**PROBLEM DETAILS:** What lines of the data below include the word "will"? Report them by copying each.

*** INPUT DATA

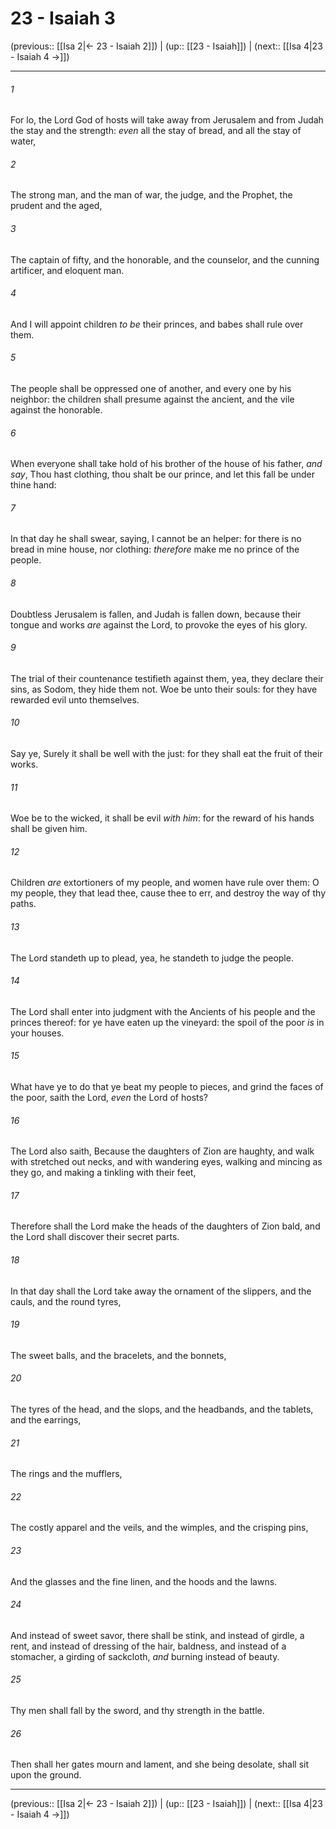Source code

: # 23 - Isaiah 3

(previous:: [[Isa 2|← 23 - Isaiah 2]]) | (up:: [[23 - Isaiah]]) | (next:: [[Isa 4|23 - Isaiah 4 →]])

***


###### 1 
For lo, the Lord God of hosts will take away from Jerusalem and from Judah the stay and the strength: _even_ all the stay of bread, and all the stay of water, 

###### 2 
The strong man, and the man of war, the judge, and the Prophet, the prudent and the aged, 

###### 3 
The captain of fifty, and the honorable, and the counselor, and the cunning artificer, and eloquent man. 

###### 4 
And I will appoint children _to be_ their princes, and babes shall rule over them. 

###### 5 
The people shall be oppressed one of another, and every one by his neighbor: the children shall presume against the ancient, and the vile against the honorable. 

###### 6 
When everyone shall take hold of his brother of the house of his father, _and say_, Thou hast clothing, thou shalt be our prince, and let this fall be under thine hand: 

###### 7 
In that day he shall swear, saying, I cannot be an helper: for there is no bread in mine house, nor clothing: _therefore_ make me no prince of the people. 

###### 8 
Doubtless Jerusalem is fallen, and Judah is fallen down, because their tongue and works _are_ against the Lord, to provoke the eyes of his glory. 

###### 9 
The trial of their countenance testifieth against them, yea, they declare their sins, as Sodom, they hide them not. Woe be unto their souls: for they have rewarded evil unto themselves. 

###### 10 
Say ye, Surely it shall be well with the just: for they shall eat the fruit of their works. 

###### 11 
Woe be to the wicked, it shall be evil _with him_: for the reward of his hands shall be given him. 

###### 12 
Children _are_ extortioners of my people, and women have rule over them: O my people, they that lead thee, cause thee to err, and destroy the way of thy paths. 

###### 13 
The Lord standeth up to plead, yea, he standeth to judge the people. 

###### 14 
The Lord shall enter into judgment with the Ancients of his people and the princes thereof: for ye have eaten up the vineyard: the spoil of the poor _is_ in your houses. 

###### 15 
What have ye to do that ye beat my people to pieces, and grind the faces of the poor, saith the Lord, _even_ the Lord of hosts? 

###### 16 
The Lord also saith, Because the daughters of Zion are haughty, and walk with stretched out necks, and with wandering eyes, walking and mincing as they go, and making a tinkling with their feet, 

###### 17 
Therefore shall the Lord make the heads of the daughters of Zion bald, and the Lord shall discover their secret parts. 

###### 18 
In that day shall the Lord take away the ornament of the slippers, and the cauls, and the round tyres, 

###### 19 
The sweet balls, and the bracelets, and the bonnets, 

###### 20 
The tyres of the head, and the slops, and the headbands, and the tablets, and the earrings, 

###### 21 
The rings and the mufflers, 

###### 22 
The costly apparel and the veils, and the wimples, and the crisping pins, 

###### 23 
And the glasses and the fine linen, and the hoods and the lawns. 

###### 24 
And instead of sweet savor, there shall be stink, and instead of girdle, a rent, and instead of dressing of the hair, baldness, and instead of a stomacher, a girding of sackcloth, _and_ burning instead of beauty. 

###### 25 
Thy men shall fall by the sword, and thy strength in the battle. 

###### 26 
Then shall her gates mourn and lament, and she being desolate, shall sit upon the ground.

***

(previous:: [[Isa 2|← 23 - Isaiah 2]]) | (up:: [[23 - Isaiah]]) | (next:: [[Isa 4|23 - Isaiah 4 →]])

******
*** INPUT DATA

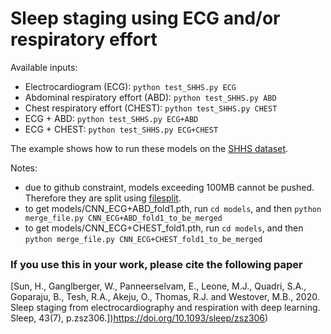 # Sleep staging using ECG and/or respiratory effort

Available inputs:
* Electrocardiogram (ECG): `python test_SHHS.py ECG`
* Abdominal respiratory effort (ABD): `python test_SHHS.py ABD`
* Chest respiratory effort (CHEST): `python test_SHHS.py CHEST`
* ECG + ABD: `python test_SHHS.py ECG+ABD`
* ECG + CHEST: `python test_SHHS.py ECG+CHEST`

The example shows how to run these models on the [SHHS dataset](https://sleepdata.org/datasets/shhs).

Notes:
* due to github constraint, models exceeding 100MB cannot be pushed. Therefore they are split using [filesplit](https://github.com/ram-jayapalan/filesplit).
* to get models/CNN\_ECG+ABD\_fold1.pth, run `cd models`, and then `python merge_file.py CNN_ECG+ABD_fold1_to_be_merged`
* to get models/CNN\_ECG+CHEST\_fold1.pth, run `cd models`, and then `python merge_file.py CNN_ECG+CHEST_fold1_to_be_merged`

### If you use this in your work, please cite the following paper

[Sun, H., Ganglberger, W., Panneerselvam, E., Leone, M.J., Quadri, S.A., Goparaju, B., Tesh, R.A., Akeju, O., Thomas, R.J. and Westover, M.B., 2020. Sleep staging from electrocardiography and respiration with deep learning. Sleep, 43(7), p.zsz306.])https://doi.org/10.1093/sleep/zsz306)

******
*** INPUT DATA

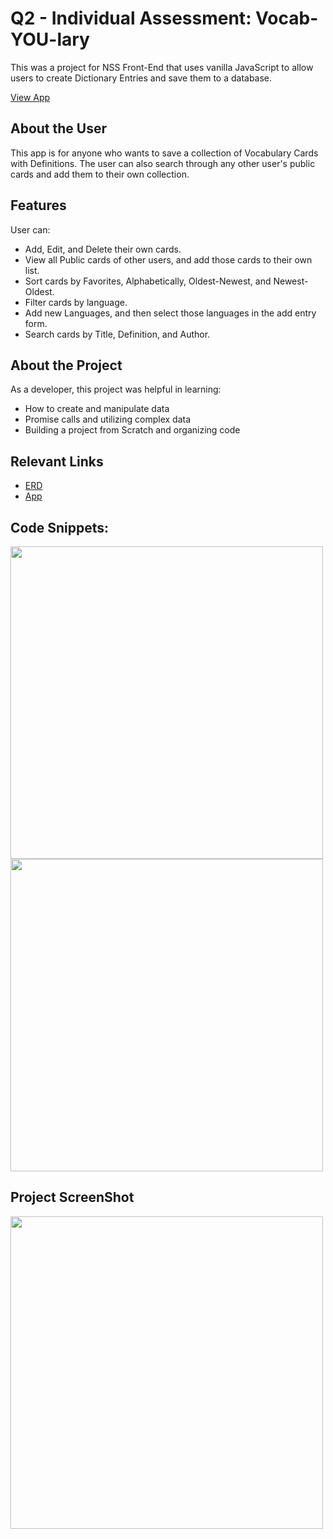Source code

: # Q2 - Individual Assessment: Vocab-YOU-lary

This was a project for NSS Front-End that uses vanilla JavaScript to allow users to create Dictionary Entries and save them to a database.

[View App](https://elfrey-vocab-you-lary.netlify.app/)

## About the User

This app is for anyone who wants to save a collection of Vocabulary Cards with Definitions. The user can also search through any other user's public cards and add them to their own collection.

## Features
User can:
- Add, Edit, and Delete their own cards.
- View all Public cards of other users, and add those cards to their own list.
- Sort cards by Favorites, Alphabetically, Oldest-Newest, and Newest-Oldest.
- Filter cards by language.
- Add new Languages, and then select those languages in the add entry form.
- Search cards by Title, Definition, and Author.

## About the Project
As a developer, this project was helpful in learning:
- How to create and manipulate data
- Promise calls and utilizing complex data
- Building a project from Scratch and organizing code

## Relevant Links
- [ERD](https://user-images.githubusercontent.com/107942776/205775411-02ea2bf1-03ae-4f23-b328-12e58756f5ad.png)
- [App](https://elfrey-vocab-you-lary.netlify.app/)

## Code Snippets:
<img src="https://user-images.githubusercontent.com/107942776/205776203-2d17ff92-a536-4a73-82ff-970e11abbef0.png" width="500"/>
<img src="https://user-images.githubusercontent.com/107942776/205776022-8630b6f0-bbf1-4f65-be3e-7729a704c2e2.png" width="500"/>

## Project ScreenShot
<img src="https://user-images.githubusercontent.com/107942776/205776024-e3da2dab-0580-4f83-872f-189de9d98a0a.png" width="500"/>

******

**RESULT FOR THIS EXERCISE:**
For lo, the Lord God of hosts will take away from Jerusalem and from Judah the stay and the strength: _even_ all the stay of bread, and all the stay of water, 
And I will appoint children _to be_ their princes, and babes shall rule over them. 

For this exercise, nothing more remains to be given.